%%
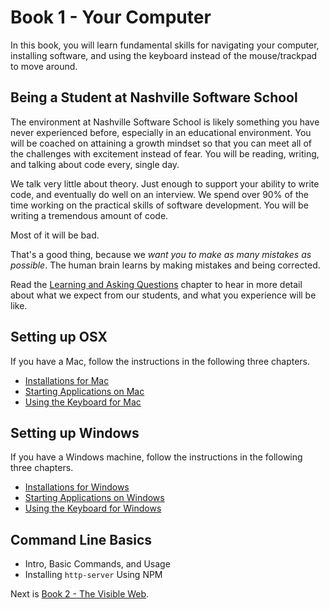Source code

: # Book 1 - Your Computer

In this book, you will learn fundamental skills for navigating your computer, installing software, and using the keyboard instead of the mouse/trackpad to move around.

## Being a Student at Nashville Software School

The environment at Nashville Software School is likely something you have never experienced before, especially in an educational environment. You will be coached on attaining a growth mindset so that you can meet all of the challenges with excitement instead of fear. You will be reading, writing, and talking about code every, single day.

We talk very little about theory. Just enough to support your ability to write code, and eventually do well on an interview. We spend over 90% of the time working on the practical skills of software development. You will be writing a tremendous amount of code.

Most of it will be bad.

That's a good thing, because we _want you to make as many mistakes as possible_. The human brain learns by making mistakes and being corrected.

Read the [Learning and Asking Questions](./chapters/HOW_TO_LEARN.md) chapter to hear in more detail about what we expect from our students, and what you experience will be like.

## Setting up OSX

If you have a Mac, follow the instructions in the following three chapters.

* [Installations for Mac](./chapters/GETTING_STARTED_MAC.md)
* [Starting Applications on Mac](./chapters/RUNNING_APPS_MAC.md)
* [Using the Keyboard for Mac](./chapters/APP_TAB_SWITCHING_MAC.md)

## Setting up Windows

If you have a Windows machine, follow the instructions in the following three chapters.

* [Installations for Windows](./chapters/GETTING_STARTED_WINDOWS.md)
* [Starting Applications on Windows](./chapters/RUNNING_APPS_WINDOWS.md)
* [Using the Keyboard for Windows](./chapters/APP_TAB_SWITCHING_WINDOWS.md)


## Command Line Basics

* Intro, Basic Commands, and Usage
* Installing `http-server` Using NPM

Next is [Book 2 - The Visible Web](../book-2-the-visible-web/README.md).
%%
• _Aim of the exercise_
Extract the lines exactly, please: the first line of the listing, the line with "If you have a Windows", and every line between them, but no pictures.

• _Output of the task_
Source code

: # Book 1 - Your Computer

In this book, you will learn fundamental skills for navigating your computer, installing software, and using the keyboard instead of the mouse/trackpad to move around.

## Being a Student at Nashville Software School

The environment at Nashville Software School is likely something you have never experienced before, especially in an educational environment. You will be coached on attaining a growth mindset so that you can meet all of the challenges with excitement instead of fear. You will be reading, writing, and talking about code every, single day.

We talk very little about theory. Just enough to support your ability to write code, and eventually do well on an interview. We spend over 90% of the time working on the practical skills of software development. You will be writing a tremendous amount of code.

Most of it will be bad.

That's a good thing, because we _want you to make as many mistakes as possible_. The human brain learns by making mistakes and being corrected.

Read the [Learning and Asking Questions](./chapters/HOW_TO_LEARN.md) chapter to hear in more detail about what we expect from our students, and what you experience will be like.

## Setting up OSX

If you have a Mac, follow the instructions in the following three chapters.

* [Installations for Mac](./chapters/GETTING_STARTED_MAC.md)
* [Starting Applications on Mac](./chapters/RUNNING_APPS_MAC.md)
* [Using the Keyboard for Mac](./chapters/APP_TAB_SWITCHING_MAC.md)

## Setting up Windows

If you have a Windows machine, follow the instructions in the following three chapters.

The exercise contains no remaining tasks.